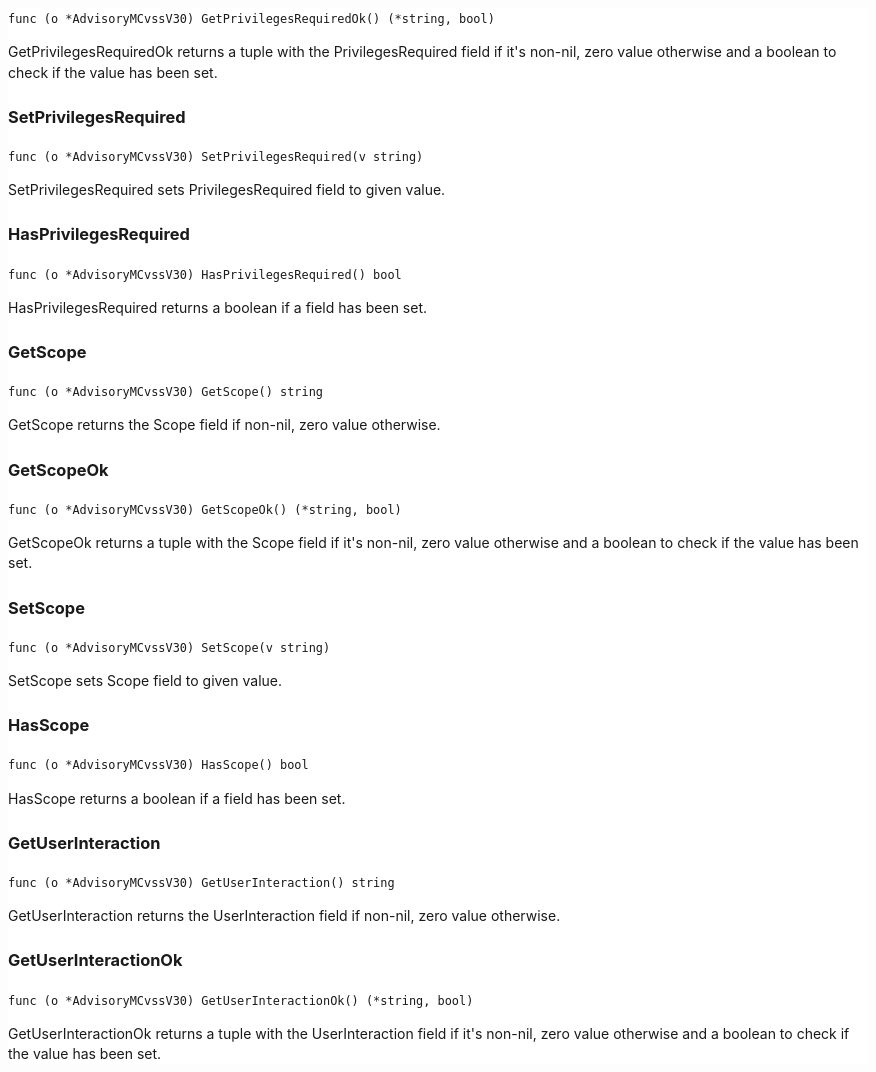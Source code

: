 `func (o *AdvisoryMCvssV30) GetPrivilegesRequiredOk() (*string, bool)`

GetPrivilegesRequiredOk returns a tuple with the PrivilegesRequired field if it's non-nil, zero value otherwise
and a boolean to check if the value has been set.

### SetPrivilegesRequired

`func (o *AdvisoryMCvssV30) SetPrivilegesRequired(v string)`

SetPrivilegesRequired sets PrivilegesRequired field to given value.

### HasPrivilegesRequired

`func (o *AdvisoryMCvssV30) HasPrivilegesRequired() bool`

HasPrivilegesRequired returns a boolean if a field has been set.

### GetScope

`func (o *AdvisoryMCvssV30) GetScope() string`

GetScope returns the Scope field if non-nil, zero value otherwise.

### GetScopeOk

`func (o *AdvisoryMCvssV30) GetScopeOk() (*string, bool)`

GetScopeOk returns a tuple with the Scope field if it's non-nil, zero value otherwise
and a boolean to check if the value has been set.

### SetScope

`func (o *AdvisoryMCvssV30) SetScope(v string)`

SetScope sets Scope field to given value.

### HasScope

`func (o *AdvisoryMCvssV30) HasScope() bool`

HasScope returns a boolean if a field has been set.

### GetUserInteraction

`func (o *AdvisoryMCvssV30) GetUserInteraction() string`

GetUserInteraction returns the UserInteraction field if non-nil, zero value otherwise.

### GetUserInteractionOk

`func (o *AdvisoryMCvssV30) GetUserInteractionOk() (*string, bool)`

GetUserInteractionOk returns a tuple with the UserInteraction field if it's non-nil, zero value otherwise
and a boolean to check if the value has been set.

## About this exercise
Please reproduce the listing exactly, leaving out any pictures.

## Response box
Source code

: `func (o *AdvisoryMCvssV30) GetPrivilegesRequiredOk() (*string, bool)`

GetPrivilegesRequiredOk returns a tuple with the PrivilegesRequired field if it's non-nil, zero value otherwise
and a boolean to check if the value has been set.

### SetPrivilegesRequired

`func (o *AdvisoryMCvssV30) SetPrivilegesRequired(v string)`

SetPrivilegesRequired sets PrivilegesRequired field to given value.

### HasPrivilegesRequired

`func (o *AdvisoryMCvssV30) HasPrivilegesRequired() bool`

HasPrivilegesRequired returns a boolean if a field has been set.

### GetScope

`func (o *AdvisoryMCvssV30) GetScope() string`

GetScope returns the Scope field if non-nil, zero value otherwise.

### GetScopeOk

`func (o *AdvisoryMCvssV30) GetScopeOk() (*string, bool)`

GetScopeOk returns a tuple with the Scope field if it's non-nil, zero value otherwise
and a boolean to check if the value has been set.

### SetScope

`func (o *AdvisoryMCvssV30) SetScope(v string)`

SetScope sets Scope field to given value.

### HasScope

`func (o *AdvisoryMCvssV30) HasScope() bool`

HasScope returns a boolean if a field has been set.

### GetUserInteraction

`func (o *AdvisoryMCvssV30) GetUserInteraction() string`

GetUserInteraction returns the UserInteraction field if non-nil, zero value otherwise.

### GetUserInteractionOk

`func (o *AdvisoryMCvssV30) GetUserInteractionOk() (*string, bool)`

GetUserInteractionOk returns a tuple with the UserInteraction field if it's non-nil, zero value otherwise
and a boolean to check if the value has been set.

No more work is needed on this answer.